This seven-acre civic and commercial complex transformed Montreal’s downtown and sparked the creation of its underground city, a subterranean network of retail space, plazas, and transit.

Erected over a 15-meter-deep open cut exposing the tracks of the Canadian National Railway, the complex includes multiple levels of shopping, parking and off-street ervice networks, all linked to buses, subways, and commuter rails, integrated with the surrounding city.

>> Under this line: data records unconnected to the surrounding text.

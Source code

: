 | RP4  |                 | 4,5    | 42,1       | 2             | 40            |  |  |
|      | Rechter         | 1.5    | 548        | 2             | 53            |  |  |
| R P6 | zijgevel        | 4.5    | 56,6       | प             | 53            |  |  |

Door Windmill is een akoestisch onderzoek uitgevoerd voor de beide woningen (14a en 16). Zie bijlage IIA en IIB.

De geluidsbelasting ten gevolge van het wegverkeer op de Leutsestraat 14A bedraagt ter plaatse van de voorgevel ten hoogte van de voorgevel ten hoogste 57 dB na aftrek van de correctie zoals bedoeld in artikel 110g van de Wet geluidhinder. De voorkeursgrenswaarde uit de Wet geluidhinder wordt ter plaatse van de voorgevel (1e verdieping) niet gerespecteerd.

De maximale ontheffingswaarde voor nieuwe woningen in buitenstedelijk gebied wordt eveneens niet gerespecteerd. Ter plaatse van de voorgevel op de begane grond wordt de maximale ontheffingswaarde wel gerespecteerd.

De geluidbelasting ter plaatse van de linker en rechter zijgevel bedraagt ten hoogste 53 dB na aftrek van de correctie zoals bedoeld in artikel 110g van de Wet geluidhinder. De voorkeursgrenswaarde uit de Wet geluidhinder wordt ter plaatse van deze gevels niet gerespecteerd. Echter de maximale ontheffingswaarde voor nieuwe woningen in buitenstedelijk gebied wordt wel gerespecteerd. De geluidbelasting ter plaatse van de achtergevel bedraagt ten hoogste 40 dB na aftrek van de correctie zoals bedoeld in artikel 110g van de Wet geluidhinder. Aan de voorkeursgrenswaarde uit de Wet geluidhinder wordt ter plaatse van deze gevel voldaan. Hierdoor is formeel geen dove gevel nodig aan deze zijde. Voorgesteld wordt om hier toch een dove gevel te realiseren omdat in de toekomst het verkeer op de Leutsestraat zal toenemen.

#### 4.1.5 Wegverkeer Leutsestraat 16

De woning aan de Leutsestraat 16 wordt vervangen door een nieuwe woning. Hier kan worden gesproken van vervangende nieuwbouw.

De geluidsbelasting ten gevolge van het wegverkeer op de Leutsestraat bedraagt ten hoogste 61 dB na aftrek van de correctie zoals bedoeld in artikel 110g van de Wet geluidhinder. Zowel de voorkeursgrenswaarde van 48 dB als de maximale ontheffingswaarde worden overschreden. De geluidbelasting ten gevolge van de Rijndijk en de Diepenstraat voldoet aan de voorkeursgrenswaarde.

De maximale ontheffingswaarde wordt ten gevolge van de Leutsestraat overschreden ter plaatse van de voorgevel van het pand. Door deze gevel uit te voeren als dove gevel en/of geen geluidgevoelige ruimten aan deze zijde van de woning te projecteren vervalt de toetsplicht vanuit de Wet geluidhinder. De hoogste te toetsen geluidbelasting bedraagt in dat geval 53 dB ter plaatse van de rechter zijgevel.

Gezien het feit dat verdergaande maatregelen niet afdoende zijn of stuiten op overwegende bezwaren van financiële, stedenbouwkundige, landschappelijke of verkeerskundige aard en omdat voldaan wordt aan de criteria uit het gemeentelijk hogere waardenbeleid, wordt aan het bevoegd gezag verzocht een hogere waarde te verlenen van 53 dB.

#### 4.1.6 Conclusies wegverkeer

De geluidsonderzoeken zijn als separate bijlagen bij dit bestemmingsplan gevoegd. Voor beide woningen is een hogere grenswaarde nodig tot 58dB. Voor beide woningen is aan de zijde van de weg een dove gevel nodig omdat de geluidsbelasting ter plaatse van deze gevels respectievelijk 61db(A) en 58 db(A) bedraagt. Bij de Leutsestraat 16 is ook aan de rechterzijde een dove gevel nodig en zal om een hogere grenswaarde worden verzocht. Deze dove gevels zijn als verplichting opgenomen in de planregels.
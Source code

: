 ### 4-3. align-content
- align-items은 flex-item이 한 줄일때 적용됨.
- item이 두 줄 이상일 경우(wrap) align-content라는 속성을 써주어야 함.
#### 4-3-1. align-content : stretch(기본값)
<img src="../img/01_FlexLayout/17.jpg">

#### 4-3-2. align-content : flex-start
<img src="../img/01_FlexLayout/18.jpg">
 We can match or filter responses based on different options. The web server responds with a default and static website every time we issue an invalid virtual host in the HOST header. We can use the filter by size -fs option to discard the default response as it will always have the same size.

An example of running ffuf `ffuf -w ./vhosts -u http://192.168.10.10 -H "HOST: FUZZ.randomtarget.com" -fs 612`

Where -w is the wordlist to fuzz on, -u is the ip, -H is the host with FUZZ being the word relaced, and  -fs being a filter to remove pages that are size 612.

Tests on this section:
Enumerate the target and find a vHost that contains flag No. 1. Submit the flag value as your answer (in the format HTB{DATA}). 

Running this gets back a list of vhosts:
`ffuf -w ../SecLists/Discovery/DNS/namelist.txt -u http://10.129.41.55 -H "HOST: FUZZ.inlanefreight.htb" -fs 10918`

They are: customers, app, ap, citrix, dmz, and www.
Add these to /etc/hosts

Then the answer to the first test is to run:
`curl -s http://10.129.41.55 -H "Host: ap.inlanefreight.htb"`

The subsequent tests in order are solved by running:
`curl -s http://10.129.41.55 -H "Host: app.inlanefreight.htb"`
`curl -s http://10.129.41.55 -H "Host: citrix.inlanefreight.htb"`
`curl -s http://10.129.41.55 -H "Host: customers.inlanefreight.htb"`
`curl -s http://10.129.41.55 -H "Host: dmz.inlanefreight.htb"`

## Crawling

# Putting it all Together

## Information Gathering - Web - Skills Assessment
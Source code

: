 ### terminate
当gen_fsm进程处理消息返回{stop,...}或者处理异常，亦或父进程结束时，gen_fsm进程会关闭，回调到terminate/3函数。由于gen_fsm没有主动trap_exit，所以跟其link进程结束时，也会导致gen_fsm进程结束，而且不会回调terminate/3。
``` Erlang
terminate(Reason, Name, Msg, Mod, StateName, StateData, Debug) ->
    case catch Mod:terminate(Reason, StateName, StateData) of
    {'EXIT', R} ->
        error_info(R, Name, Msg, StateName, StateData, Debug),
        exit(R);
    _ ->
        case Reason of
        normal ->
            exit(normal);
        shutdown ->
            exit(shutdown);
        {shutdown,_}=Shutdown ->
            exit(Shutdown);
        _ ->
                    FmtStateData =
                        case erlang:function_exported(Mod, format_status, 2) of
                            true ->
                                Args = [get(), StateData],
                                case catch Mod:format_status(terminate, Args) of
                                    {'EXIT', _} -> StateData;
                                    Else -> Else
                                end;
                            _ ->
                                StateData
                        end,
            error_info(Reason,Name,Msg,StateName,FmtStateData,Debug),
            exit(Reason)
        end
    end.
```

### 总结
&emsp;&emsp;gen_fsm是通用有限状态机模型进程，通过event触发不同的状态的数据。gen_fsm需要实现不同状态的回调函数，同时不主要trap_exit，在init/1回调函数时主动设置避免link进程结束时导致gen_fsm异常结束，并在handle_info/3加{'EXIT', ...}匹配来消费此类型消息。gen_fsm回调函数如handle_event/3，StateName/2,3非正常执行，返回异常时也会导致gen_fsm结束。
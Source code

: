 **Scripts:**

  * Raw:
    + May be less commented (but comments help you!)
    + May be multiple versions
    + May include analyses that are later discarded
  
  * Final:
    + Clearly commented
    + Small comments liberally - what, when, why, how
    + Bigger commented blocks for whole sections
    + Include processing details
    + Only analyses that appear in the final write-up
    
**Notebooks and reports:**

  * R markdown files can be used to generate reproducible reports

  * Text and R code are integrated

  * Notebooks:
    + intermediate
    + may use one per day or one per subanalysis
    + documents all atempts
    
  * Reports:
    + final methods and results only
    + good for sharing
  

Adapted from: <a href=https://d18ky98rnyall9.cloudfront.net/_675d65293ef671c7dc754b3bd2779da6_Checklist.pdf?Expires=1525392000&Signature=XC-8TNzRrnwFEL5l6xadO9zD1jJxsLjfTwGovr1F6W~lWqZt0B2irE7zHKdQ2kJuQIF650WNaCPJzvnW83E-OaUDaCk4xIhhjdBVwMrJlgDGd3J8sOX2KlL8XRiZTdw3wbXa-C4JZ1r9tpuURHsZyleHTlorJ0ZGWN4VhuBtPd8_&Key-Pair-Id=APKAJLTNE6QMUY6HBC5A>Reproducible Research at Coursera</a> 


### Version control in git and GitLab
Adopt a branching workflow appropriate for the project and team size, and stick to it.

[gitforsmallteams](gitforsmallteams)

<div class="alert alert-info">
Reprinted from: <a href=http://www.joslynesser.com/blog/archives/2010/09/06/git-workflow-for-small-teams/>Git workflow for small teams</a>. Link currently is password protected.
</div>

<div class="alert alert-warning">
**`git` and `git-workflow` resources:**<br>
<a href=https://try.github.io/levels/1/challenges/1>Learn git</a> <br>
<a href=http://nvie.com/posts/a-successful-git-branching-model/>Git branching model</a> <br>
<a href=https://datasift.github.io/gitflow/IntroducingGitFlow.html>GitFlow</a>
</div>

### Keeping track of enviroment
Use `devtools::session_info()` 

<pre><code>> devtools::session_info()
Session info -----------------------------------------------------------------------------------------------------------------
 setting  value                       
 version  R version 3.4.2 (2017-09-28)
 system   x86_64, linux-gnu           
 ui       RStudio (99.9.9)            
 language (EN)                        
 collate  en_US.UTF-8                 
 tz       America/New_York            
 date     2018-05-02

The development combines a 42-story office tower with new and existing buildings atop a three dimensional public plaza. The 187-meter-high tower houses 10,000 people on 40 cantilevered office floors of nearly an acre. The three-block plaza forms the project’s civic center and enriches city with light, open space and a pivotal gathering place for public events. Below ground, the plaza shelters an innovative transit retail and entertainment complex that invigorates the downtown area. Its shop-lined promenades stretch 2.5 kilometers, forming the heart of the city’s underground life.

Show Facts
Site

2.8 hectares in downtown Montreal, formerly a 15m deep open cut exposing the tracks of the Canadian National Railway

Components

347,000 m2 / 3,740,000 ft2 gross area; Royal Bank of Canada Building with banking hall, IBM Building, Imperial Oil Building, plaza, retail concourse, parking and mass transit below grade

Client

Webb & Knapp (Canada), Ltd.

PCF&P Services

Master planning; architecture; exterior envelope, interior design of banking halls and public spaces

lead designer

Henry N. Cobb

The tower’s cruciform shape distributes the volume into four narrow wings, allowing natural light to penetrate into the interior. At ground level, a monumental skylit banking hall opens onto the plaza.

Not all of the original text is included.